__Problem to work on__. Return the lines that run from the beginning of the entries to the line holding "Final project <br>", inclusive, and drop the pictures.

*** Dataset content ***

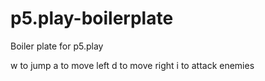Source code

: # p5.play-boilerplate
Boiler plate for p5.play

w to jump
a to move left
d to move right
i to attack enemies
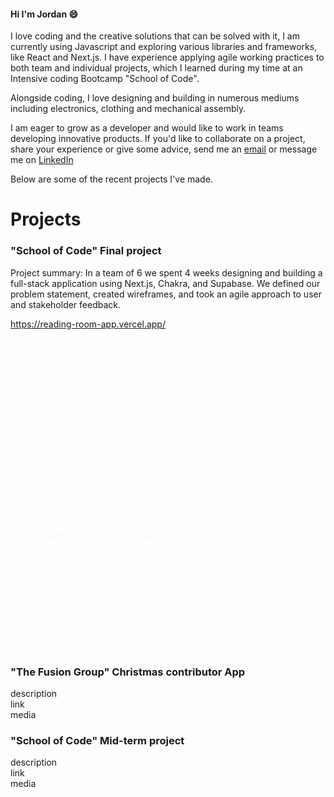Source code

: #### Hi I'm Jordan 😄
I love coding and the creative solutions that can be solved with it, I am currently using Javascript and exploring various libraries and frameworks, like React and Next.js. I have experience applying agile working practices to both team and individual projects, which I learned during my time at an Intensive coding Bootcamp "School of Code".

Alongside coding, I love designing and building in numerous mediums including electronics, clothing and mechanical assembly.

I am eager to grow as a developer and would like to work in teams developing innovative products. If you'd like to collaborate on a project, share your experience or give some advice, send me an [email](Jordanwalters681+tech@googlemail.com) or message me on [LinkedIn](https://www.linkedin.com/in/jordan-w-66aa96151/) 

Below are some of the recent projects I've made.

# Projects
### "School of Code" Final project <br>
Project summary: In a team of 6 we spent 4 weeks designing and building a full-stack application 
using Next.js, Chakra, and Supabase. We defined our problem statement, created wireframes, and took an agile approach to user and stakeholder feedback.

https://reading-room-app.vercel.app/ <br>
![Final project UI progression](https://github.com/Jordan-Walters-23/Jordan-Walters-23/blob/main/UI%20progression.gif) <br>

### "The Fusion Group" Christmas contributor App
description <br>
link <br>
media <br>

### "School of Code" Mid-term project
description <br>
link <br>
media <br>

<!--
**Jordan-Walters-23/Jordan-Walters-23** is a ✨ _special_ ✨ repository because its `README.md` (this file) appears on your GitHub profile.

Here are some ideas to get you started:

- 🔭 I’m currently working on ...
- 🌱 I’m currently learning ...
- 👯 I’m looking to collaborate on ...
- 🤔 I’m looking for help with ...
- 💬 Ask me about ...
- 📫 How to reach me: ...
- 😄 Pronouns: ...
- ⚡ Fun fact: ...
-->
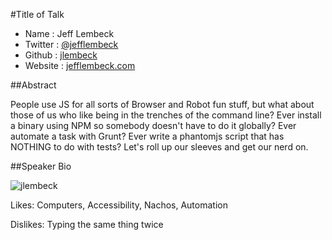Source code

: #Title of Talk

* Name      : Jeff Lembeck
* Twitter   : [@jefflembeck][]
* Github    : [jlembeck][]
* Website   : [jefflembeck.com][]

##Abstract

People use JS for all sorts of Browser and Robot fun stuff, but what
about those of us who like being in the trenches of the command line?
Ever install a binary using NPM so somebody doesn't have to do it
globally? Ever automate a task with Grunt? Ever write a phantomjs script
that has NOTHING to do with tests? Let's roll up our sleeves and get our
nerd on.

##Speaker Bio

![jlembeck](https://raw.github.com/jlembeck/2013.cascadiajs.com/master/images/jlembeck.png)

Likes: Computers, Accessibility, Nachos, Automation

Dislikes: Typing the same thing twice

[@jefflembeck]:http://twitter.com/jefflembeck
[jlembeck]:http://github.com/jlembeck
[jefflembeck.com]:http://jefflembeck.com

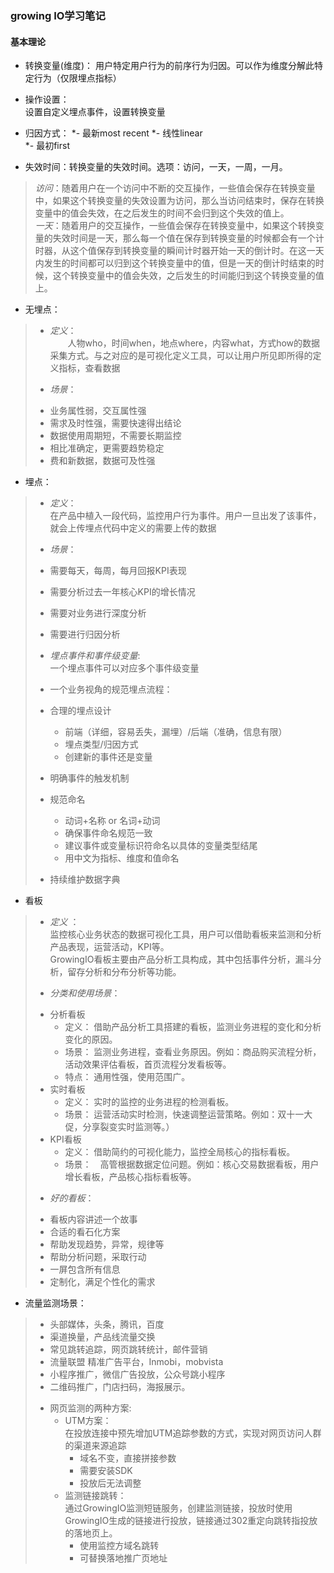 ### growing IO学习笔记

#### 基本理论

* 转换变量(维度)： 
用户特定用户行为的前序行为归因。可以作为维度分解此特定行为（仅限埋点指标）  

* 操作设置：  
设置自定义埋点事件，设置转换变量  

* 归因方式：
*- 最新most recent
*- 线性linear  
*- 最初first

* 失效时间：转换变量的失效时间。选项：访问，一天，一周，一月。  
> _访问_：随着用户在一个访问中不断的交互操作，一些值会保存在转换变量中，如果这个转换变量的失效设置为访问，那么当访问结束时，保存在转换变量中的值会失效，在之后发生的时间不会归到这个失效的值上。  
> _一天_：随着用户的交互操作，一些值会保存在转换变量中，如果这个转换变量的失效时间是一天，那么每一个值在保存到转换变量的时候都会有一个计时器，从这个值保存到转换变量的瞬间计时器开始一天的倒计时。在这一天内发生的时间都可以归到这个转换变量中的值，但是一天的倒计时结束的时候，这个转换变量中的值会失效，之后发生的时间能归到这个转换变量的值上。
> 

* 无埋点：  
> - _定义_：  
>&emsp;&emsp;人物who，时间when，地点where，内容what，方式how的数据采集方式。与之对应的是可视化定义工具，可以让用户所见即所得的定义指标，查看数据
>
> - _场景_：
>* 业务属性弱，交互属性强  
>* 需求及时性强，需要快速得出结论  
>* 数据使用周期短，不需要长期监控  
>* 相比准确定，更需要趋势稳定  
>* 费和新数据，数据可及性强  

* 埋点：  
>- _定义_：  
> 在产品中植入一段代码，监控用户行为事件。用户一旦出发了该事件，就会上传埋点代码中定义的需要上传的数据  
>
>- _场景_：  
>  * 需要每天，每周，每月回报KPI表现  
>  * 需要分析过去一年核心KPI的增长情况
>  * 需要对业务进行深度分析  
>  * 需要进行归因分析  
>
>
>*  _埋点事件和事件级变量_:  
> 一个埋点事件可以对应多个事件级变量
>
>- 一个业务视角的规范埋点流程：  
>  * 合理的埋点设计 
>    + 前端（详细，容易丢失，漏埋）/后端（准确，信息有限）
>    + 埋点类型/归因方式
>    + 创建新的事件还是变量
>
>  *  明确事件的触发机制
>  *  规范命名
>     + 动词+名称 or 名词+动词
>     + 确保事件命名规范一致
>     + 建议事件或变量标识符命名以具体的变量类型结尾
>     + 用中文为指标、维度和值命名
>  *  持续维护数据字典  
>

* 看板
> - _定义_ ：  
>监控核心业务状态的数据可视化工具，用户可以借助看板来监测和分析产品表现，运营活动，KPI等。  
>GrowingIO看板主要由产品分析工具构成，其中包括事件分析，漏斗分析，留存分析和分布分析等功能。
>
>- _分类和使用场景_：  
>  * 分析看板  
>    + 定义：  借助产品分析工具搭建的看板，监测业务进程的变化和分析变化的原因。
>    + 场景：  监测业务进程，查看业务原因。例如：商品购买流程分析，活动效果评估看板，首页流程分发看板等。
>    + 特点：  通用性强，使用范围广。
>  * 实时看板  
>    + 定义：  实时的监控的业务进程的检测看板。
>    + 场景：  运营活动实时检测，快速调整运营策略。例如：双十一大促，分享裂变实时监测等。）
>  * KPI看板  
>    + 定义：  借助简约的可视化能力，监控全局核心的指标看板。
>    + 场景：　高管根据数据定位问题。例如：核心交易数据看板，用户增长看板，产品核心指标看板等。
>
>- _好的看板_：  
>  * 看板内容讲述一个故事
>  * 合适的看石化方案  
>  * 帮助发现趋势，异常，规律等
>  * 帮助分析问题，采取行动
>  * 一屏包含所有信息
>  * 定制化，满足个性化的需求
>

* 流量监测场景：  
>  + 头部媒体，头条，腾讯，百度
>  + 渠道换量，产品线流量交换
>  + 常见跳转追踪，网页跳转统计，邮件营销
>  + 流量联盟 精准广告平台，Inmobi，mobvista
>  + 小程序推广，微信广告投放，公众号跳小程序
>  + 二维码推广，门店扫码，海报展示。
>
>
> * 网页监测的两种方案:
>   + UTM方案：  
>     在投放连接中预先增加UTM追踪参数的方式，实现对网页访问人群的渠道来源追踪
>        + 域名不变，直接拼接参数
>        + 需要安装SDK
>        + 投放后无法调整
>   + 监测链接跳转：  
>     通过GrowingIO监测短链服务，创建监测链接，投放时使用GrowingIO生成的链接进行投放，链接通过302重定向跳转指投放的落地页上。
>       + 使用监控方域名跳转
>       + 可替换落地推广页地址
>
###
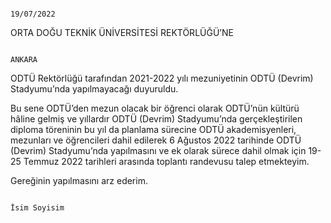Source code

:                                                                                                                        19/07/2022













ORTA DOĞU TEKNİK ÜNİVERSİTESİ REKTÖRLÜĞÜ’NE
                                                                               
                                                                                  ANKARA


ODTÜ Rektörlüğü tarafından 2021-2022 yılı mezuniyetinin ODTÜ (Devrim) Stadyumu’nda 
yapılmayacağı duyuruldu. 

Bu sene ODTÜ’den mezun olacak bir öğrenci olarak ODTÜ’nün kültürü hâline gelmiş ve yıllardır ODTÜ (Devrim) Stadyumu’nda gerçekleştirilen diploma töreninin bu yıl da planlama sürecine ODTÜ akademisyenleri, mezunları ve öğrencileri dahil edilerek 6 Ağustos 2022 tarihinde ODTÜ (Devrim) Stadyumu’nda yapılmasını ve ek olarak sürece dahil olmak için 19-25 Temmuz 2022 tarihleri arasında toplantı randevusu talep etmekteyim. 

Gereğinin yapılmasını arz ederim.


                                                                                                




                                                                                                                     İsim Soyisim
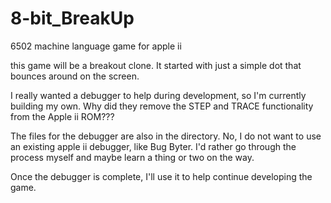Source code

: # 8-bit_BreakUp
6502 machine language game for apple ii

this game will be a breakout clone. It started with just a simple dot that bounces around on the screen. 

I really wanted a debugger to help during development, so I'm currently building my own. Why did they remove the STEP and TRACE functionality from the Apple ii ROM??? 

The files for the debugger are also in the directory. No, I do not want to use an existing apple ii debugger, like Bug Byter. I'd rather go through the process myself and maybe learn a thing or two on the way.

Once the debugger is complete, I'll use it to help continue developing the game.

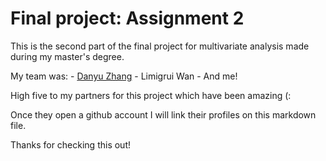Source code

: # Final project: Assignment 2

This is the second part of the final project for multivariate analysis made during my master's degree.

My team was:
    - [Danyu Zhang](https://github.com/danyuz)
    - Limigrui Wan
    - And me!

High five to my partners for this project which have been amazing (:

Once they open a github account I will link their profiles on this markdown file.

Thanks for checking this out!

*** End of Dataset content ***

__Task solution__.
Source code

: # p5.play-boilerplate
Boiler plate for p5.play

w to jump
a to move left
d to move right
i to attack enemies
Source code

: #### Hi I'm Jordan 😄
I love coding and the creative solutions that can be solved with it, I am currently using Javascript and exploring various libraries and frameworks, like React and Next.js. I have experience applying agile working practices to both team and individual projects, which I learned during my time at an Intensive coding Bootcamp "School of Code".

Alongside coding, I love designing and building in numerous mediums including electronics, clothing and mechanical assembly.

I am eager to grow as a developer and would like to work in teams developing innovative products. If you'd like to collaborate on a project, share your experience or give some advice, send me an [email](Jordanwalters681+tech@googlemail.com) or message me on [LinkedIn](https://www.linkedin.com/in/jordan-w-66aa96151/) 

Below are some of the recent projects I've made.

# Projects
### "School of Code" Final project <br>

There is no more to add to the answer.